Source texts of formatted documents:
╭──
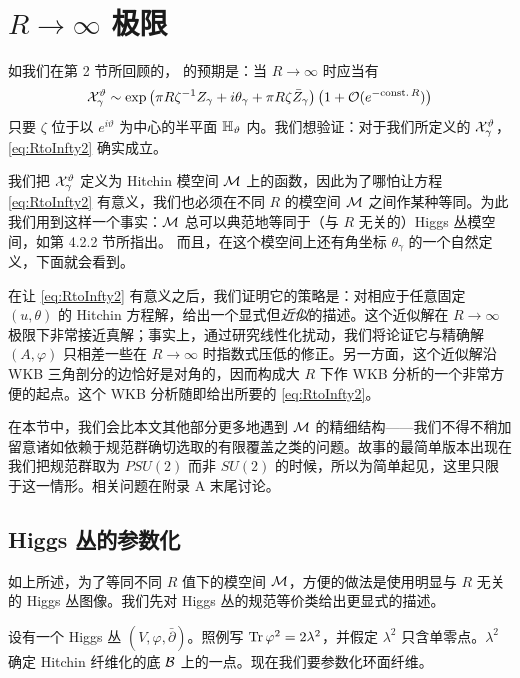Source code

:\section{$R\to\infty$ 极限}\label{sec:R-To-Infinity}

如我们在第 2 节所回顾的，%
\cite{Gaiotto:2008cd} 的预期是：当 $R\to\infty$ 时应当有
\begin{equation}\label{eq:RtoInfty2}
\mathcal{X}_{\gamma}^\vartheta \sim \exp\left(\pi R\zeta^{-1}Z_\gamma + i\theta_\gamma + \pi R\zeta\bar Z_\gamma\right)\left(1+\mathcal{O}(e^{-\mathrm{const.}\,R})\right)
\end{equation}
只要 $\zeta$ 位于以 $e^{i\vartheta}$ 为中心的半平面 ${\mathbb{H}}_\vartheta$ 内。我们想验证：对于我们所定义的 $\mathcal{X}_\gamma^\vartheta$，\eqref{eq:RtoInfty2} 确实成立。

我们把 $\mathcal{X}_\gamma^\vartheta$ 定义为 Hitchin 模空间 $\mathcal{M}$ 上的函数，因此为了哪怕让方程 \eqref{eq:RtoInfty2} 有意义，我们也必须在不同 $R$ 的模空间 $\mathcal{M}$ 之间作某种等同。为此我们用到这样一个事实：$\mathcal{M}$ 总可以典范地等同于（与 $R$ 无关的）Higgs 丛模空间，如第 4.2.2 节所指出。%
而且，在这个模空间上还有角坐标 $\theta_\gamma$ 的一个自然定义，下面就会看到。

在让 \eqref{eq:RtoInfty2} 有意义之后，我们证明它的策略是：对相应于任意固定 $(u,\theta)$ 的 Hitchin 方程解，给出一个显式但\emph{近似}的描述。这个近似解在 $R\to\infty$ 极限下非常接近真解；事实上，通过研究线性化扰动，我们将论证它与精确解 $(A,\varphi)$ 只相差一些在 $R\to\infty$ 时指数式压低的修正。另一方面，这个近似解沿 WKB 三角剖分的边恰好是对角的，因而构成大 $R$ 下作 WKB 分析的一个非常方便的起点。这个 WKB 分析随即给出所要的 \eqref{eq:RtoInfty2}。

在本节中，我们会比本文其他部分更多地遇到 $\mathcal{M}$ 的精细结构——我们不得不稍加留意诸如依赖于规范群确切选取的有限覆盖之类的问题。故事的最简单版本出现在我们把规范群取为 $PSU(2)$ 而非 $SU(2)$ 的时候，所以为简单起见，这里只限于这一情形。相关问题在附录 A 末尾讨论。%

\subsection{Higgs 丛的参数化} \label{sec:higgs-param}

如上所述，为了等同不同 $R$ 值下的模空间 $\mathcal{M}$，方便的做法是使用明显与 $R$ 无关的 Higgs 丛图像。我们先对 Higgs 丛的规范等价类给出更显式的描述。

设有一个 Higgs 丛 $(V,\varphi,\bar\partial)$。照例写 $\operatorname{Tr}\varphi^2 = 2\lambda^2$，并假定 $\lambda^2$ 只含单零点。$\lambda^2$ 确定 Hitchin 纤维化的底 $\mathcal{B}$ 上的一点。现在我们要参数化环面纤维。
╰──
╭──
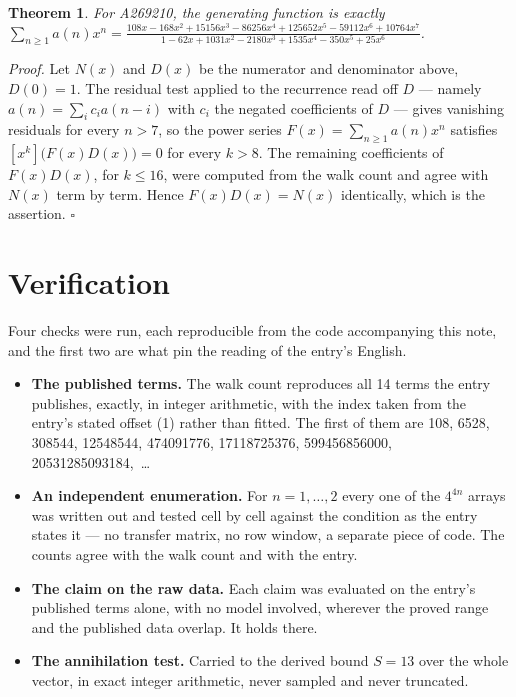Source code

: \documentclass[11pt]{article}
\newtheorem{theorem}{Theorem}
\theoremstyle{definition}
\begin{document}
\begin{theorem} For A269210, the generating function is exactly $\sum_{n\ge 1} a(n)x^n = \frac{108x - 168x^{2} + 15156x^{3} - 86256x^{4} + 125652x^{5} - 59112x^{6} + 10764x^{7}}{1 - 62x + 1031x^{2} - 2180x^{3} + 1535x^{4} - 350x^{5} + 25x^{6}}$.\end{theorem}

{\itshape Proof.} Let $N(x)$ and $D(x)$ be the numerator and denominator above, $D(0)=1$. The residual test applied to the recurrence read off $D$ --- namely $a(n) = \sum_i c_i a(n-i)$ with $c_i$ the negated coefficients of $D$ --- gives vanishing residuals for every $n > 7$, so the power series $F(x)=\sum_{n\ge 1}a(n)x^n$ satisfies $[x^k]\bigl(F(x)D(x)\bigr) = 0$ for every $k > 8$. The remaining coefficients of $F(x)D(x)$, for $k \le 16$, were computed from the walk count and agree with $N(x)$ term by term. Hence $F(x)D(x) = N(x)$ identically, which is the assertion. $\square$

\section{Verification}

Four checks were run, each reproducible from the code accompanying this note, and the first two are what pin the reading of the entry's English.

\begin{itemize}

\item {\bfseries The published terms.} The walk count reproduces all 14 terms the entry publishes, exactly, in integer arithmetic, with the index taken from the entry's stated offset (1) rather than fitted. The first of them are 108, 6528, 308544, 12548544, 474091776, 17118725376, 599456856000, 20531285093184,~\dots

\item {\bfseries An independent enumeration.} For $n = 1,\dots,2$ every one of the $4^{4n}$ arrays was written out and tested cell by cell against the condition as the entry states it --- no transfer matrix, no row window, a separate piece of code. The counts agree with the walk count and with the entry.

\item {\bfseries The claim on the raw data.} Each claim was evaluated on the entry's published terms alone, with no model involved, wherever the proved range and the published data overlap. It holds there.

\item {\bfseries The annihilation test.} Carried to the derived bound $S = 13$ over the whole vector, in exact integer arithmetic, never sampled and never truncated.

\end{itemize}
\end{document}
╰──
Work to complete: Looking at the entries above, work out how many lines contain "entry", then reply with that number and no other words.

Task answer: 4